─── RECORDS SUPPLIED

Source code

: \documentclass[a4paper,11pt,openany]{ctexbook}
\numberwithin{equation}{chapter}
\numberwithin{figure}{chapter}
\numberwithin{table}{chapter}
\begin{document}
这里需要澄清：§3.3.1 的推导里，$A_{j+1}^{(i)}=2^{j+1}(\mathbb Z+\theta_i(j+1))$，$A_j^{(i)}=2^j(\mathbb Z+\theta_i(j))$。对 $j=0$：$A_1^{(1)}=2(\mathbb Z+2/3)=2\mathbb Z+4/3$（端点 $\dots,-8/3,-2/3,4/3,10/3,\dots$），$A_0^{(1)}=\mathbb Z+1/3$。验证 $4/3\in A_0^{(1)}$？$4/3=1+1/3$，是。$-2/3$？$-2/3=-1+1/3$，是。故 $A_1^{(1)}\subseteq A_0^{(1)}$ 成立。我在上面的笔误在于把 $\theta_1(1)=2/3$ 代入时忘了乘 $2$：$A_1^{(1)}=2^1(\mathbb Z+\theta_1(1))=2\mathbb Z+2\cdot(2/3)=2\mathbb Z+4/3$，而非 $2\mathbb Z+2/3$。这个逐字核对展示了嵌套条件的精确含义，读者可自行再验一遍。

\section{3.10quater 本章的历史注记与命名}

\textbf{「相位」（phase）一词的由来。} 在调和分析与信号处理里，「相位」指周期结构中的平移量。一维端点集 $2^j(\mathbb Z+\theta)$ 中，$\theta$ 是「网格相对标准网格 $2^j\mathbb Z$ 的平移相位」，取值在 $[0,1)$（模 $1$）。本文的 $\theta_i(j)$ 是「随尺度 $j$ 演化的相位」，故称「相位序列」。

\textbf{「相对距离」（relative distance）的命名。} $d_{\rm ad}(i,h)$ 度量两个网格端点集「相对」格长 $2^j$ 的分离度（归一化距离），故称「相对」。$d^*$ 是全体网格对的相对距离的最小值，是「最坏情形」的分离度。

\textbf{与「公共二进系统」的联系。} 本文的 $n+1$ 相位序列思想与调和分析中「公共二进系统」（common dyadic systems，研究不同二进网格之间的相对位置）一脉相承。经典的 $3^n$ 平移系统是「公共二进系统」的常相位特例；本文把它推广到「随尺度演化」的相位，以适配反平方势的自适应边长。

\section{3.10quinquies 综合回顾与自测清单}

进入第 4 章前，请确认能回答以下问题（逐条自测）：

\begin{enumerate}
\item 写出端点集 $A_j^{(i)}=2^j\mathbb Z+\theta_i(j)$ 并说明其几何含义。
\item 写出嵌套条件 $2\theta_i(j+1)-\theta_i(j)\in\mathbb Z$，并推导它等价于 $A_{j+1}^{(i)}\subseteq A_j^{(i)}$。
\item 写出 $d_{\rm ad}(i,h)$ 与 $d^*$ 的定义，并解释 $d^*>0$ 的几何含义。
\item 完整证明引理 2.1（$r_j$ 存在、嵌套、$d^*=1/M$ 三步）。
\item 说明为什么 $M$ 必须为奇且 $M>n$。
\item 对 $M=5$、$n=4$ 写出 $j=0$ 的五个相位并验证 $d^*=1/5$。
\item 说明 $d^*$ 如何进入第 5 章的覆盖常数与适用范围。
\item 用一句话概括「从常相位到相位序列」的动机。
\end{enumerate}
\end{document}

──────
─── RECORDS SUPPLIED

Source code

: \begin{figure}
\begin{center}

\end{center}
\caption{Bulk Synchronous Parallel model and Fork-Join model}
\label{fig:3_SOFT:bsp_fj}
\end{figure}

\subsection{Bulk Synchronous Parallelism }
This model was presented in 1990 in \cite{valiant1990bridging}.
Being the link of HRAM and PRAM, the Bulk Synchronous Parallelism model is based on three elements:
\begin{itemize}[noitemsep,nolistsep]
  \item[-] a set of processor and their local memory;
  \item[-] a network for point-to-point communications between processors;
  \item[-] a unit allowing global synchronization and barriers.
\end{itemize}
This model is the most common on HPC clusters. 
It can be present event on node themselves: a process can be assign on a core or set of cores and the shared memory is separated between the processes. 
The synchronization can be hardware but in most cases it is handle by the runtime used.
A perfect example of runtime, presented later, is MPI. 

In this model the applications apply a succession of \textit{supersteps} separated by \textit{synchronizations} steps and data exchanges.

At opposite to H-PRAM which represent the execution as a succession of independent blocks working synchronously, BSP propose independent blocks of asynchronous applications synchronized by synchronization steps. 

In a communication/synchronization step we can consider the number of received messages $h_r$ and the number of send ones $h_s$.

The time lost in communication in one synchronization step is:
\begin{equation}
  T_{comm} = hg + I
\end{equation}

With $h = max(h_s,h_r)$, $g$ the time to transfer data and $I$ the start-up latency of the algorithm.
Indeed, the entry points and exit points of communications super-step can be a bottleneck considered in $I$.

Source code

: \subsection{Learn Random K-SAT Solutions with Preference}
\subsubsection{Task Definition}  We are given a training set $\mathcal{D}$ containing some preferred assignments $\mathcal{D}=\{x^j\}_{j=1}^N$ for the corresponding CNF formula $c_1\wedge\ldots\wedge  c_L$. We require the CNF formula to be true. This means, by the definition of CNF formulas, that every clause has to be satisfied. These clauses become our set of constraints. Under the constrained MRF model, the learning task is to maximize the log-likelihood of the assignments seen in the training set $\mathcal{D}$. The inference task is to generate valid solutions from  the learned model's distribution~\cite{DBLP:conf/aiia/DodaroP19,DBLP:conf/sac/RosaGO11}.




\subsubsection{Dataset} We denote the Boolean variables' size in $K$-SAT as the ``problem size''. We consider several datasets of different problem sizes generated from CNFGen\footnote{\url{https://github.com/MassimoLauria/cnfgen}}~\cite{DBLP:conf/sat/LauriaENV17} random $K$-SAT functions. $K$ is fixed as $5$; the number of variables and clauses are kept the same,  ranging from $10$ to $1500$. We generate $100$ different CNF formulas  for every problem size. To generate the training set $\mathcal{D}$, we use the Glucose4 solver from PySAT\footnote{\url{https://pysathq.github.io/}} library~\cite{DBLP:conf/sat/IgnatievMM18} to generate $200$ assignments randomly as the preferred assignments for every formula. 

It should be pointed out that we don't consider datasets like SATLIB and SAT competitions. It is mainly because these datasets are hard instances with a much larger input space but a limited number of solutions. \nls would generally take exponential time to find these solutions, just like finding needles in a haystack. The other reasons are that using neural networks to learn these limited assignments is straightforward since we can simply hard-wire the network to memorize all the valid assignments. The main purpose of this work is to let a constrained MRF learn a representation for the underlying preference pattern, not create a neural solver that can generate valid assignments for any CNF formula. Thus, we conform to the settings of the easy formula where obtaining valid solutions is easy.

──────
─── RECORDS SUPPLIED

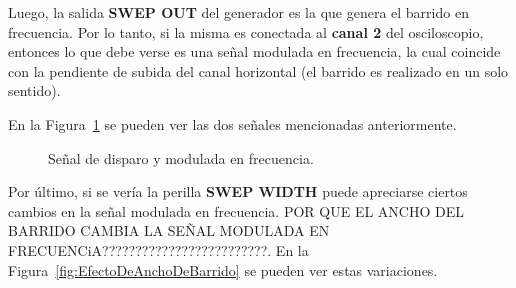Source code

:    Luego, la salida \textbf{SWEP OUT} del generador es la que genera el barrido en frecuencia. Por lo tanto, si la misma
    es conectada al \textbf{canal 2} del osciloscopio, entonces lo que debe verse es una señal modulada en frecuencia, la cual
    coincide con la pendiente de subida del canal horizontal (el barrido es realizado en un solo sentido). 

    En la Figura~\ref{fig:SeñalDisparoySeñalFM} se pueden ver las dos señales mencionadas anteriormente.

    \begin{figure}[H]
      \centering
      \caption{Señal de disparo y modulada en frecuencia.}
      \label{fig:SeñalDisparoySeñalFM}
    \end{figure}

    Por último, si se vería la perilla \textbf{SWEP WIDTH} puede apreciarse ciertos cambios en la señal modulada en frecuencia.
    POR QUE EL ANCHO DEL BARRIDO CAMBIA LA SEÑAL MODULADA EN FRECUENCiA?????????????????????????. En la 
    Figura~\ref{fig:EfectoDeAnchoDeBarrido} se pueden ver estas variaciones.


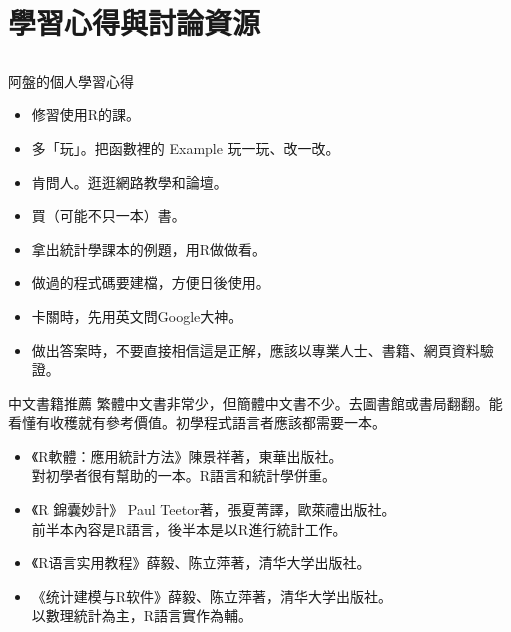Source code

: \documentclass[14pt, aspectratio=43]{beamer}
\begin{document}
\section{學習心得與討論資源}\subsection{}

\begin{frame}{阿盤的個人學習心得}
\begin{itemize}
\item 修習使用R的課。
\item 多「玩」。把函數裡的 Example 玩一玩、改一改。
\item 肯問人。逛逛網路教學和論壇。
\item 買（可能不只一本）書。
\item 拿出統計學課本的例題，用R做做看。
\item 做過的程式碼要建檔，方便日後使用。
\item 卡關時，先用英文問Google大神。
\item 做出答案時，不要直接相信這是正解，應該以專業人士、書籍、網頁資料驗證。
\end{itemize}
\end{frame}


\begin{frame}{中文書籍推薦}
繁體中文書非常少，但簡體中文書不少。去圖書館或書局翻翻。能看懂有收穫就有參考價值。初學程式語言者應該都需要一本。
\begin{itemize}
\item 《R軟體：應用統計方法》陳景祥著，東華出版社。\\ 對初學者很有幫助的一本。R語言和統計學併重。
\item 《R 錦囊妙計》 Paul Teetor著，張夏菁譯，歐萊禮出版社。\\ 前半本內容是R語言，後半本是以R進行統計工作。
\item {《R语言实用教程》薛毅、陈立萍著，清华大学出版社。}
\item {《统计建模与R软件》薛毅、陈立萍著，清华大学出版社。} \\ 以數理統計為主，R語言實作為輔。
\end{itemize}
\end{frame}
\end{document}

──────

◆ TASK TO COMPLETE:
Where a line above contains the string "subseteq", tally it, then give the number alone.

◆ ANSWER TO THIS PROBLEM:
2